[Records from a collection]
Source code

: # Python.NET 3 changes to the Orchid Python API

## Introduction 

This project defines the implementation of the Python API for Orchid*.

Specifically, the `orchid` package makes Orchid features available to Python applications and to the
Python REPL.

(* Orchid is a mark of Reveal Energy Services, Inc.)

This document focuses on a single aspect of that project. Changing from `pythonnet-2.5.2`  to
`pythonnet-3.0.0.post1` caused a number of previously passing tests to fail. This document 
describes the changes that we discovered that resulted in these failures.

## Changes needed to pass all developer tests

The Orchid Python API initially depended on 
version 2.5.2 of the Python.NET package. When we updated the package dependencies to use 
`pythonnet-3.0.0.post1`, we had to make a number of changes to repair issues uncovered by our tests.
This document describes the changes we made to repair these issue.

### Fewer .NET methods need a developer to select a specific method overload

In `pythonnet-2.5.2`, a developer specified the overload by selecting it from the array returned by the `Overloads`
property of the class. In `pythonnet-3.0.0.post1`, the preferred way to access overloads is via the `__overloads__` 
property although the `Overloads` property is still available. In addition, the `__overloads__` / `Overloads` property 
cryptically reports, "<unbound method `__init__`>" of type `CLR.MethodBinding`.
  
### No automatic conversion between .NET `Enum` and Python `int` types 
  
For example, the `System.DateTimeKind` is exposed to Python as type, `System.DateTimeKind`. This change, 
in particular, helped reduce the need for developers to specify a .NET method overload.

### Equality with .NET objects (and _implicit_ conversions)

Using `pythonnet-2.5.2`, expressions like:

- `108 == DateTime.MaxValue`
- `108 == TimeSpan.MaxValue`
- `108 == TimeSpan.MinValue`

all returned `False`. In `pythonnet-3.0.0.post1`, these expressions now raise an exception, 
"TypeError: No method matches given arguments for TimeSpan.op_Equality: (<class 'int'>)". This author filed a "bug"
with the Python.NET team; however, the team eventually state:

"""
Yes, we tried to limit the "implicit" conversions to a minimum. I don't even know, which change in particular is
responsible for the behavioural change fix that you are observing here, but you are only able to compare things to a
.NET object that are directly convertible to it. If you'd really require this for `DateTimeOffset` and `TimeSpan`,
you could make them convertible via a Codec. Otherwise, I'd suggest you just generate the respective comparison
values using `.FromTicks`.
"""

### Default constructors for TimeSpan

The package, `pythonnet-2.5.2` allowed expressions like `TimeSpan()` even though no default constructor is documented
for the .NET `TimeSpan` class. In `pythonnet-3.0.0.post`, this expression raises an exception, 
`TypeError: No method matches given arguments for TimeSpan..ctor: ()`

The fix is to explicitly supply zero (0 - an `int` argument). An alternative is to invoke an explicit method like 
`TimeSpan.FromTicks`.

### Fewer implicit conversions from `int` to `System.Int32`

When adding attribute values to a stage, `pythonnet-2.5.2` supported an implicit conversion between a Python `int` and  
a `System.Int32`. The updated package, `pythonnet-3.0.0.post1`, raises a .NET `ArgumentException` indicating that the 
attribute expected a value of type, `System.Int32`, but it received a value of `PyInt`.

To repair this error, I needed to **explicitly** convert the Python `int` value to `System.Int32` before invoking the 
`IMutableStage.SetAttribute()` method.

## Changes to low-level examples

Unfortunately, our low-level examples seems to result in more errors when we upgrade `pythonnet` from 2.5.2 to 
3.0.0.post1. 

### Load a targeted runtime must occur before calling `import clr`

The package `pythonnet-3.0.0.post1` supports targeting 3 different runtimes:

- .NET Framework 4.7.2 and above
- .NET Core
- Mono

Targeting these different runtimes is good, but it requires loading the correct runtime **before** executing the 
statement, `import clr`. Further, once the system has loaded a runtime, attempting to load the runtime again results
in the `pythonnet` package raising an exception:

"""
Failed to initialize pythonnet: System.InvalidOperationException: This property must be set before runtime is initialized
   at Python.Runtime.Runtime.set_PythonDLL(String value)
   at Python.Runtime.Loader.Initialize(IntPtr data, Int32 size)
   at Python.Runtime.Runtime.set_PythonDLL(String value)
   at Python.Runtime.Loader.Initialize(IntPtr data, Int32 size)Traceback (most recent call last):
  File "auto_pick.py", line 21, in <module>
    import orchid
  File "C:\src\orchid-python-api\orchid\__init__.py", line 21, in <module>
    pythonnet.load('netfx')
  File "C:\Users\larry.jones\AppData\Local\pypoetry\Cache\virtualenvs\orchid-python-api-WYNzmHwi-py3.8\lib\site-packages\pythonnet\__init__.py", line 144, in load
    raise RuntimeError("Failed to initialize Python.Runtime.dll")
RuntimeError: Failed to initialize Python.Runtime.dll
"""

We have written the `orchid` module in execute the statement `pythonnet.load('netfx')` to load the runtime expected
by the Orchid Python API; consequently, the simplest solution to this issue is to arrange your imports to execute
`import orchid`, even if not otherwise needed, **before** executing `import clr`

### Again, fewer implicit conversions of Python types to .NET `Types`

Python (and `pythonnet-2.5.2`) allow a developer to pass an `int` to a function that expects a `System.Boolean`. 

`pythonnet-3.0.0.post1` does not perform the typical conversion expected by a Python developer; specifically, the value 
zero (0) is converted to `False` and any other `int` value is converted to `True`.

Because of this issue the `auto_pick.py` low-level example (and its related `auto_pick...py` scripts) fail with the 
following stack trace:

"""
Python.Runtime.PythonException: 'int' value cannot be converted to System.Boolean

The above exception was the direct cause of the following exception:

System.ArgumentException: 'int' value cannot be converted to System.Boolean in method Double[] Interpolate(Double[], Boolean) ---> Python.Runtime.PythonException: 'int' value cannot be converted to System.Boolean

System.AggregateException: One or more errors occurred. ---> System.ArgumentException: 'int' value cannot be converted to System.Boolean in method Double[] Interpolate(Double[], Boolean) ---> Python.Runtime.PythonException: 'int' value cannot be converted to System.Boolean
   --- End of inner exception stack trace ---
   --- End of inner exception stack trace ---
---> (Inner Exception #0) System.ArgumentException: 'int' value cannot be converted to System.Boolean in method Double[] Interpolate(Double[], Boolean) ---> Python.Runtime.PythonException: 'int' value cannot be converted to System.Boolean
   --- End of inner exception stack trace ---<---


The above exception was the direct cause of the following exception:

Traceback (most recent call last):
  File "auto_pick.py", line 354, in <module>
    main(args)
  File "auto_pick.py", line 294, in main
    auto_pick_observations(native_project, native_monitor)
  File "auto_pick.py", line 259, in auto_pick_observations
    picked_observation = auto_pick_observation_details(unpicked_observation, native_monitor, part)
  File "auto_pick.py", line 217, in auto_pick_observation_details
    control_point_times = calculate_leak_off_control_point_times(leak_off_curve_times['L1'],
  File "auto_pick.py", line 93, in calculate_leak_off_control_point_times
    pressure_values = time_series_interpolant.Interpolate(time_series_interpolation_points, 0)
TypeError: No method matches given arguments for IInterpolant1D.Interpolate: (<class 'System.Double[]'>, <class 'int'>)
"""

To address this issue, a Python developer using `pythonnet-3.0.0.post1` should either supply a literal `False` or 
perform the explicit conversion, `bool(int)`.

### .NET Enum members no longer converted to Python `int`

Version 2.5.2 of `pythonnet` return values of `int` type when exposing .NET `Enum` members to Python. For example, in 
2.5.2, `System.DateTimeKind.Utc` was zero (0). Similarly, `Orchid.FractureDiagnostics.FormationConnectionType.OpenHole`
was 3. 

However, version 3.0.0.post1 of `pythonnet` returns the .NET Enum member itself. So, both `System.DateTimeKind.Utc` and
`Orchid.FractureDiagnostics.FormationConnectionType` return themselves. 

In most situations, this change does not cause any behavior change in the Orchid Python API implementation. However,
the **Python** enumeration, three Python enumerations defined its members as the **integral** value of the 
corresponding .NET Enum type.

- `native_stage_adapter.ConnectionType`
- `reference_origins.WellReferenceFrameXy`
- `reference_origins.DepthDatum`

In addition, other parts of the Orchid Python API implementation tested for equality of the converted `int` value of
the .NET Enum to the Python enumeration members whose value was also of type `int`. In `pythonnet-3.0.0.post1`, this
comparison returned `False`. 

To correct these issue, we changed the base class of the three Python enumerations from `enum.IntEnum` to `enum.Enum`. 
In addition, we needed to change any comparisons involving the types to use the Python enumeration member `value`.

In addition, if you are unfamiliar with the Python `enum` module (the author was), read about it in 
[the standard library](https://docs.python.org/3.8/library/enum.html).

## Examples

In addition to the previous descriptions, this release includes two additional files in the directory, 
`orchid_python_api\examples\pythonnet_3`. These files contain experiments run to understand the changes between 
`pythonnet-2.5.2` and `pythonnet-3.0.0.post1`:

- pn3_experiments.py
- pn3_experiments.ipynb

What is expected
For the string "False", filter the data and copy out each line where it occurs.

Answer space
all returned `False`. In `pythonnet-3.0.0.post1`, these expressions now raise an exception, 
zero (0) is converted to `False` and any other `int` value is converted to `True`.
To address this issue, a Python developer using `pythonnet-3.0.0.post1` should either supply a literal `False` or 
comparison returned `False`. 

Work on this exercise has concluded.